Histoire

La ceinture dorée ?

La proximité de la mer (Manche) et l'influence de la Dérive nord atlantique, prolongement du Gulf Stream, a favorisé l'agriculture maraîchère et en particulier les primeurs, surtout à partir de la 2e moitié du XIXe siècle, lorsque la création du réseau ferroviaire en 1883 a facilité l'acheminement des productions vers les grandes villes et régions de consommation. La richesse du sol (couverture de lœss d'origine périglaciaire recouvrant un plateau granitique) explique aussi pour partie cette agriculture maraîchère. La richesse de sa terre était aussi traditionnellement accrue par l'utilisation d'engrais (goémon) et d'amendements (maërl) marins.

La végétation naturelle ou importée de la Ceinture dorée illustre aussi cette douceur climatique avec la présence de nombreuses plantes sensibles au gel ou de type méditerranéen, voire tropical comme celles du Jardin Georges Delaselle à l'Île de Batz ou du jardin exotique de Roscoff.

L'expression Ceinture dorée est apparue vers 1880, en raison des richesses que procuraient les cultures légumières et florales alors nouvelles qui s'étendirent alors en Bretagne le long des côtes de la Manche, surtout à l'ouest de Saint-Pol-de-Léon.

 

 L'Epopée Gourvennec

saint-pol champ
L'artichaut

L'année 1957 voit naître dans le Léon un mouvement de contestation porté par de jeunes agriculteurs.
Instruits et pour la plupart issus des rangs de la JAC (jeunesse agricole chrétienne). En causes : la désorganisation du marché, les crises de surproduction, le comportement des acheteurs qui font la pluie et le beau temps sur les prix.

Né à Henvic au cœur de la zone légumière Alexis Gourvennec a 20 ans à cette époque. Tribun hors pair et doté d'un pragmatisme à couper le souffle il réussit à mobiliser une « armée de paysans » en leur proposant simplement d'être acteurs de leur propre développement.

En 1958 il prend les rênes du « Comité de l'Artichaut « et en 1960 lors de la Bataille dite de l'Artichaut il convaint les producteurs à ne pas vendre en dessous d'un prix plancher. Les invendus étant voués à la destruction.

Après de nombreuses crises dont la prise de la sous préfecture de Morlaix la SICA (société d'intérêt collectif agricole) voit le jour le 20 janvier 1961 sous la présidence d'Alexis Gourvennec. Une révolution dans ce monde agricole ou la production est désormais vendue aux enchères dégressives via un marché au cadran inspiré du modèle hollandais. Un modèle d'organisation et de développement encore efficient qui a généré, développement, recherche, formation sur un micro territoire et au-delà des frontières départementales.
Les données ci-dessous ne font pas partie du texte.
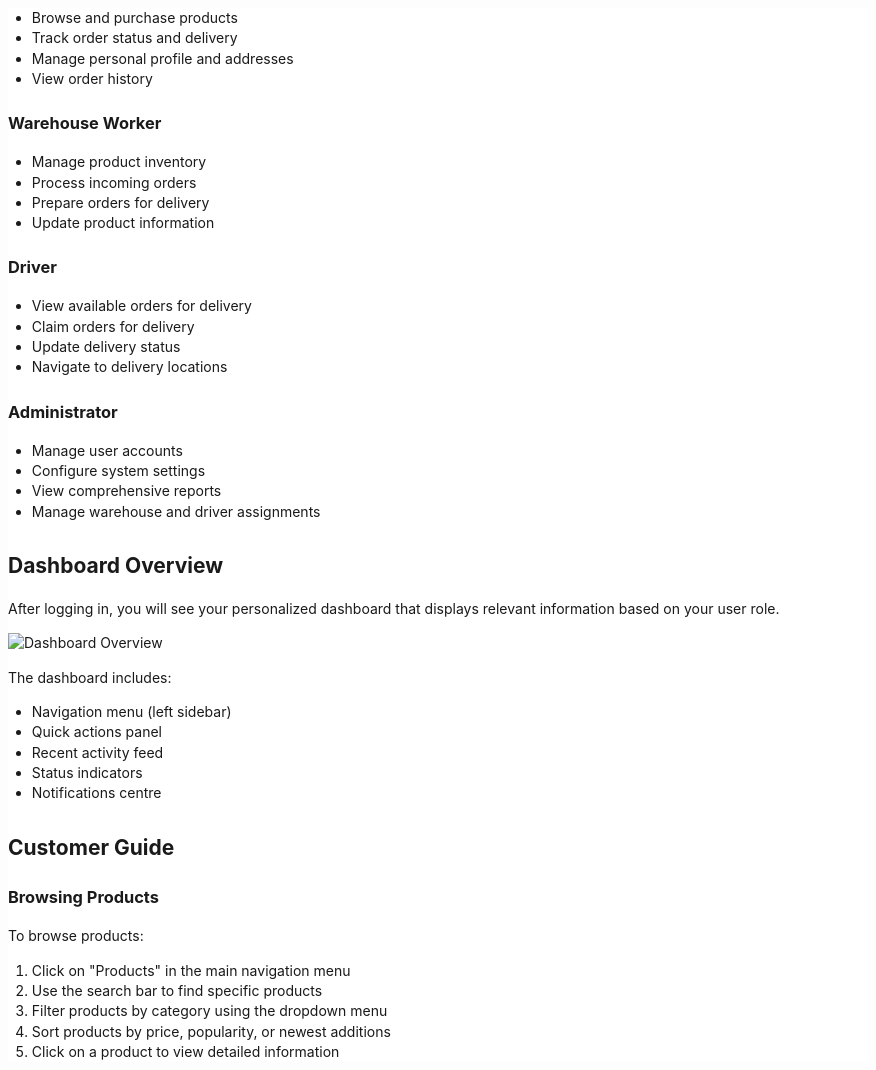 - Browse and purchase products
- Track order status and delivery
- Manage personal profile and addresses
- View order history

### Warehouse Worker

- Manage product inventory
- Process incoming orders
- Prepare orders for delivery
- Update product information

### Driver

- View available orders for delivery
- Claim orders for delivery
- Update delivery status
- Navigate to delivery locations

### Administrator

- Manage user accounts
- Configure system settings
- View comprehensive reports
- Manage warehouse and driver assignments

## Dashboard Overview

After logging in, you will see your personalized dashboard that displays relevant information based on your user role.

![Dashboard Overview](placeholder-for-dashboard.png)

The dashboard includes:

- Navigation menu (left sidebar)
- Quick actions panel
- Recent activity feed
- Status indicators
- Notifications centre

## Customer Guide

### Browsing Products

To browse products:

1. Click on "Products" in the main navigation menu
2. Use the search bar to find specific products
3. Filter products by category using the dropdown menu
4. Sort products by price, popularity, or newest additions
5. Click on a product to view detailed information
La SICA de Saint-Pol-de-Léon est une OP (Organisation de producteurs) qui rassemble 1.100 exploitations.

Elle travaille en relation étroite avec deux autres OP bretonnes, l'UCPT (700 adhérents) et Terres de St-Malo (120 adhérents), sous la coordination régionale du CERAFEL.

Ensemble, autour de leur marque commune Prince de Bretagne, ces trois OP ont bâti une organisation régionale forte.

La SICA de St Pol de Léon est le premier groupement français de producteurs de légumes et producteurs horticoles.